赵贵翁及他的狗、街上的孩童、我自己的兄长都以凶狠的目光看着我,我不知所谓何事。正是这种不知何事的恐惧才让狂人一直担惊受怕。小说最后解释了是因为我揭破了他们内心中的或凶狠或胆怯与害怕,他们才要十分坚决地吃我。我担心被他们吃掉,这种担心初读感觉毫无必要,深读发现吃人真地记录在儒家书籍中,发生在真实的社会中,这种担心竟是合理的。“我怕得有理”。
吃人的这些人中有些人本就是狠心,有些人全是纵容,不敢反对这种行为,不敢独树一帜,这几千年的文化完全教化出顺从的百姓。

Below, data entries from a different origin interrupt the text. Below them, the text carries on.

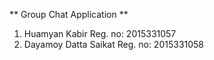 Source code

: 
** Group Chat Application **

1. Huamyan Kabir
Reg. no: 2015331057
2. Dayamoy Datta Saikat
Reg. no: 2015331058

我,狂人,独树一帜,有自己的思想,是为世人所不容的,他们会想方设法夺去我这自由思考的能力,给我扣上“疯子”的名号,让我的疑问与诘责沉没在这死气沉沉的社会。“你们立刻改了,从真心改起!你们要晓得将来是容不得吃人的人。”
封建礼教社会规定了人们的行为,更加严重的是,思想的禁锢,他们失了辨明是非的能力,只能跟着大多数走,即使吃人这种事也不例外。虽然他们一起吃人,可是他们也时刻担心被人吃,处处提防别人,所谓“人情淡薄”。更为可笑的是,他们不敢自己亲自动手杀我,其怕承担罪过,得用所谓的“仁义道德”来遮掩杀人的罪行,即所谓“假仁假义”。
我翻开历史一查,这历史没有年代,歪歪斜斜的每页上都写着“仁义道德”几个字。我横竖睡不着,仔细看了半夜,才从字缝里看出字来,满本都写着两个字是“吃人”!
虽然我是绝对不会从主观的角度参与吃人这件事,但是礼教的禁锢已经深入我们社会生活的方方面面,我一个人是势单力薄的,总会受到礼教的影响,不自知地参与到礼教对他人的残害中去。这才是最为可怕的地方。你会不自知地参与迫害别人的行动中去。“有了四千年吃人履历的我,当初虽然不知道,现在明白,难见真的人!”